The Post Building in London designed by AHMM (ph: Timothy Soar)

Looking forward, Turner said, ‘We will use the city in a different way. We will use buildings and places in an ever-more personalised way. And non-specificity becomes an important way to allow buildings to stay there for a long time.’

The changing ways in which we will work and use our cities was the topic of Despina Katsikakis, executive partner and global head of total workplace at real estate company Cushman & Wakefield. The company used its global reach to survey people in 100 companies about their attitudes to work during the pandemic.

This confirmed how comfortable many people were working at home, but that staff still want to come to the office to socialise, collaborate, have access to tools and to be able to share, mentor and learn. The data found that there is also a sweet point on engagement, which is at its highest when people spend some time in the office and some at home.


Evidence-based evaluation of remote work from Cushman & Wakefield’s Insights on the Future of Workplace report

Katsikakis said that our cities will change as there will be increasing demand for third spaces and event spaces. The office, however, will still have a vital role to play although it will be different from the office of the past.

‘We need,’ she said, ‘to look at the office as a social condenser for collaboration.’  Whereas before the pandemic, 60 per cent of a typical office was individual workspace, Katsikakis said, in the future it is more likely to be around 30 per cent. In contrast, collaborative workspace was typically 30 per cent but is now rising to 50 per cent. The balance is space for support and well-being – for example learning, event and social spaces, as well as space for exercise or relaxation – which is growing from 5 per cent to 20 per cent.


Virtual work and physical place from Cushman & Wakefield’s Insights on the Future of Workplace report

For the future, Katsikakis said, ‘It is important to focus on decreasing useless space, wasted time, absenteeism, waste and carbon. We must increase engagement, inclusion, ideas, collaboration, resilience, trust and wellbeing.’

Katsikakis was involved with the workplace design of the ‘vertical village’ at 22 Bishopsgate. Somebody who has taken an even more inclusive look at designing for the future is Matthew Dearlove, head of design at Knight Dragon Developments. He spoke about the Design District at Greenwich Peninsula. Intended as a permanent home for the creative industries set within a large new residential area, it comprises 16 buildings designed by eight different architects.


Building C1 by Architecture 00 in the Design District at Greenwich Peninsula, London (cgi: Uniform Studio)

The reason for this diversity (after all who would voluntarily manage eight practices?) was to achieve the variation that commonly occurs when areas develop over time. With this in mind, each practice was asked to work on its given plots without seeing what the others were doing. There were some resulting moments of serendipity. For example, Barozzi Veiga designed a large end window that looked past the chamfered roof of a neighbour.


Building A2 by 6a Architects in the Design District at Greenwich Peninsula, London (cgi: Uniform Studio)

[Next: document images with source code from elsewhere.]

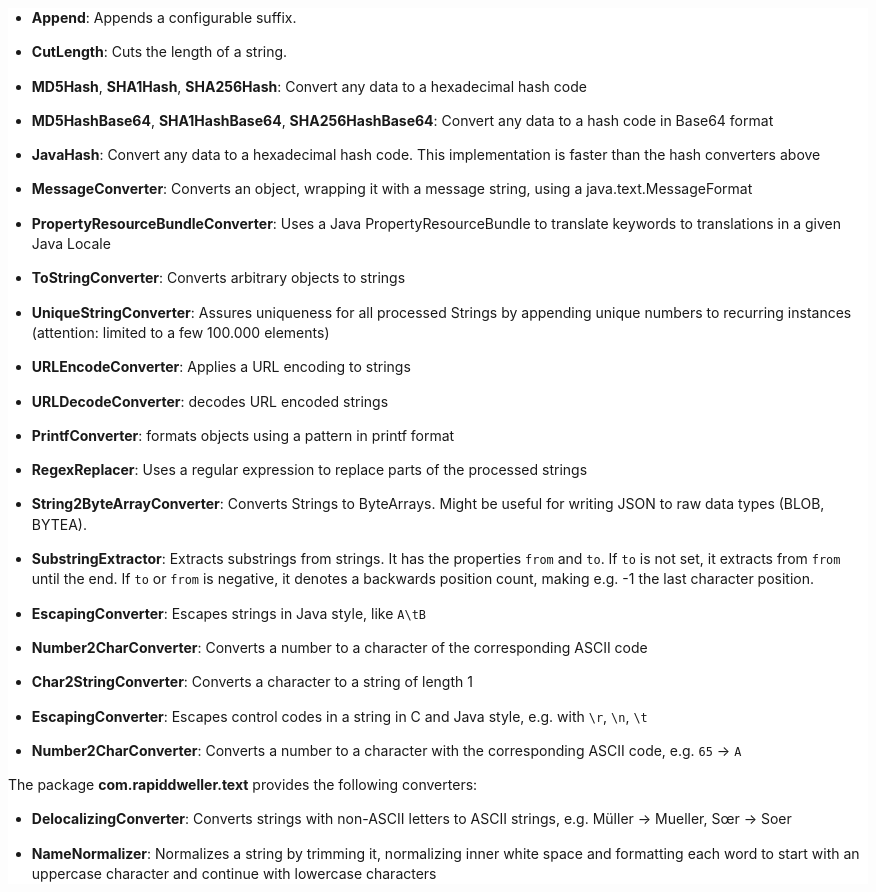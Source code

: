 * **Append**: Appends a configurable suffix.

* **CutLength**: Cuts the length of a string.

* **MD5Hash**, **SHA1Hash**, **SHA256Hash**: Convert any data to a hexadecimal hash code

* **MD5HashBase64**, **SHA1HashBase64**, **SHA256HashBase64**: Convert any data to a hash code in Base64 format

* **JavaHash**: Convert any data to a hexadecimal hash code. This implementation is faster than the hash converters
  above

* **MessageConverter**: Converts an object, wrapping it with a message string, using a java.text.MessageFormat

* **PropertyResourceBundleConverter**: Uses a Java PropertyResourceBundle to translate keywords to translations in a
  given Java Locale

* **ToStringConverter**: Converts arbitrary objects to strings

* **UniqueStringConverter**: Assures uniqueness for all processed Strings by appending unique numbers to recurring
  instances (attention: limited to a few 100.000 elements)

* **URLEncodeConverter**: Applies a URL encoding to strings

* **URLDecodeConverter**: decodes URL encoded strings

* **PrintfConverter**: formats objects using a pattern in printf format

* **RegexReplacer**: Uses a regular expression to replace parts of the processed strings

* **String2ByteArrayConverter**: Converts Strings to ByteArrays. Might be useful for writing JSON to raw data types (BLOB, BYTEA).

* **SubstringExtractor**: Extracts substrings from strings. It has the properties `from` and `to`. If `to`
  is not set, it extracts from `from` until the end. If `to` or `from` is negative, it denotes a backwards
  position count, making e.g. -1 the last character position. 

* **EscapingConverter**: Escapes strings in Java style, like `A\tB`

* **Number2CharConverter**: Converts a number to a character of the corresponding ASCII code

* **Char2StringConverter**: Converts a character to a string of length 1

* **EscapingConverter**: Escapes control codes in a string in C and Java style, e.g. with `\r`, `\n`, `\t`

* **Number2CharConverter**: Converts a number to a character with the corresponding ASCII code, e.g. `65` → `A`

The package **com.rapiddweller.text** provides the following converters:

* **DelocalizingConverter**: Converts strings with non-ASCII letters to ASCII strings, e.g. Müller → Mueller, Sœr → Soer

* **NameNormalizer**: Normalizes a string by trimming it, normalizing inner white space and formatting each word to
  start with an uppercase character and continue with lowercase characters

What makes this feasible is a shared set of consultants and a clear vision from the developer. ‘We tried to think through how the buildings would work,’ said Dearlove. The ground floors are for workshops with their noise and mess. The middle floors are intended to be more adaptable and open plan, for desk-based work. And at the top, where natural light is at its best, there should be studios for painting or photography.

In the short-term it should work well like this. And in the longer term? Who knows? But with an emphasis on place-making and on high-quality design, it should be able to adapt to those uses that none of us can yet envisage. Which is what anticipatory architecture is all about.